How do we keep on the right track in life? How do we stay committed to following Jesus Christ? – I think it’s by being encouraged by others to hold fast to the commitment we made.  Every marriage goes through its ups and down’s doesn’t it?  - and I think we hang in there during those down times – when we think it would be very easy and attractive to just walk out, or walk away  - by being encouraged and  affirmed in our commitment by our friends and those who know us best.  The same is true for our commitment to Jesus Christ.   I am affirmed in my commitment every time I come to church and see you all here! That helps me and reminds me that there are others also on this journey of faith. And I’m quite sure that your being here Sunday by Sunday helps and encourages the commitments of others too! You older members of the church – those over 70!! - who come here every Sunday, rain, hail or shine – you are fantastic! You encourage so many of us and help our commitment.     Lets give them a standing ovation as a way of saying thank you!  

Nothing affects your life more than your commitments! And along with the Five Purposes God has for you and your life, so there are five commitments.  And I want to encourage you in each of them.
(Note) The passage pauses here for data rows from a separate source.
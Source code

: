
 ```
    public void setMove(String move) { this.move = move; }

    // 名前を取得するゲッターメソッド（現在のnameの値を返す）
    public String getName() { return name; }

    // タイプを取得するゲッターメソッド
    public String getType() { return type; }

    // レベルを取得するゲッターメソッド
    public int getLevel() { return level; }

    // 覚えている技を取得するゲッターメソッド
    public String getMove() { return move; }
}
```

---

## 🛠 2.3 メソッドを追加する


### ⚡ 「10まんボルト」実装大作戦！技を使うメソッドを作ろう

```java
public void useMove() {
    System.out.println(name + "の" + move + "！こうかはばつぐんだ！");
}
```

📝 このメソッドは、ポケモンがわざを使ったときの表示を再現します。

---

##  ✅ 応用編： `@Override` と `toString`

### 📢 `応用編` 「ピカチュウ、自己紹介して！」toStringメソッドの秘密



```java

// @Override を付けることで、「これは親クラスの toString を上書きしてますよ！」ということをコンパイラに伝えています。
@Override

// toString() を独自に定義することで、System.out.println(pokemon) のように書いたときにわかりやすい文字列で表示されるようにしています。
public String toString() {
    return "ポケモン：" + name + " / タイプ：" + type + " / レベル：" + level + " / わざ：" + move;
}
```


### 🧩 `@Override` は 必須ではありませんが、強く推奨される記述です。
Your commitment to  love Jesus Christ, - that’s called worship;

Your commitment to   love other believers,  - that’s called Fellowship

Your commitment to  grow in God’s Word -  that’s called Discipleship

Your commitment to serving in Ministry   - that’s called Serving ,

 and Your commitment to sharing the Good News, -  that’s called Evangelism.

Each of those is a commitment – and when we keep those commitments we help each other grow; we help each other become a better Disciple and we do that better together

Let’s bow our heads in prayer : Father, today we have been thinking about Growing Spiritually – about Discipleship. We don’t want to stay spiritual babies anymore. So we ask that you will help us make some serious commitments today. If we haven’t done so before, we commit our lives to Jesus Christ and desire to follow and serve Him. We want to follow your purpose and plan – and so we commit ourselves to joining with others for worship. We commit ourselves to loving other believers in Fellowship together; We commit ourselves to growing in god’s word – in discipleship; We commit ourselves to Serving where we can through the Church, - that’s Ministry; and we commit ourselves to sharing the Good News where we can – that’s Evangelism.  We commit ourselves to this journey, and to fulfilling your purposes for my life. In Jesus Name I ask.  Amen.